Sul fronte della prevenzione, informa il Comune, è iniziata anche la campagna di derattizzazione: nei giorni scorsi la ditta Quark ha installato 30 postazioni-esca fisse in vari punti sensibili indicati dall’ufficio Ambiente, oltre ad aver iniziato il posizionamento di ulteriori postazioni mobili sulla base delle segnalazioni effettuate dai cittadini.

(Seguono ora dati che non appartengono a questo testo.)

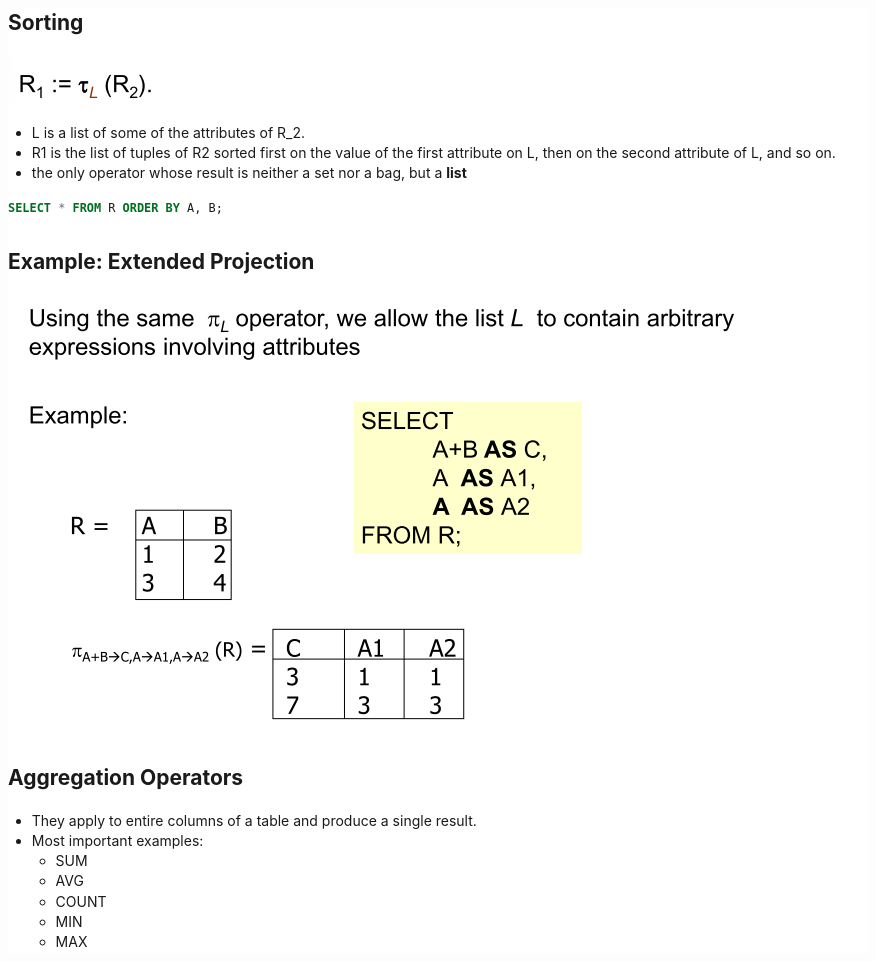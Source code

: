 ## Sorting

![image-20230128144939297](assets/image-20230128144939297.png)

- L is a list of some of the attributes of R_2.
- R1 is the list of tuples of R2 sorted first on the value of the first attribute on L, then on the second attribute of L, and so on.
- the only operator whose result is neither a set nor a bag, but a **list**

```sql
SELECT * FROM R ORDER BY A, B;
```

## Example: Extended Projection

![image-20230128145059285](assets/image-20230128145059285.png)

## Aggregation Operators

- They apply to entire columns of a table and produce a single result.
- Most important examples:
  - SUM
  - AVG
  - COUNT
  - MIN
  - MAX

“Il fenomeno purtroppo non si può debellare del tutto – dice Luca Pieri presidente di Aspes – poiché è diventato una parte endemica del nostro ambiente, ma possiamo far sì che sia contenuto con azioni di prevenzione e contrasto: fondamentali sono gli interventi che stiamo realizzando su più fronti, così come la collaborazione attiva dei cittadini. I cittadini hanno un ruolo importante nel contrasto alla zanzara tigre. Abbiamo bisogno dell’aiuto di tutti: bisogna evitare il formarsi di ristagni d’acqua, come quelli nei sottovasi di piante e fiori, dove le zanzare tigre potrebbero andare a deporre le uova. E invitiamo gli stessi privati a segnalarci la presenza di situazioni particolari di infestazione presenti in parchi così come in luoghi privati, in modo da poter intervenire con la squadra del servizio Verde di Aspes spa”. “La lotta alla zanzara tigre – dicono il sindaco di Pesaro Andrea Biancani e l’assessora all’Ambiente, Sostenibilità e Agroecologia, Maria Rosa Conti – è un impegno che affrontiamo ogni anno con determinazione, grazie alla professionalità e alla collaborazione di Aspes e delle farmacie comunali. Questi interventi in tutta la città sono fondamentali per prevenire disagi e tutelare la qualità della vita nei nostri quartieri. Invitiamo tutti i pesaresi a fare la propria parte adottando semplici accorgimenti”. Importante è anche il ruolo delle nove farmacie comunali gestite da Aspes, che a partire da martedì 3 giugno mettono a disposizione dei cittadini, gratuitamente, prodotti larvicida da utilizzare nei tombini o nelle caditoie di casa (fino a esaurimento della scorta di 5 mila confezioni disponibili).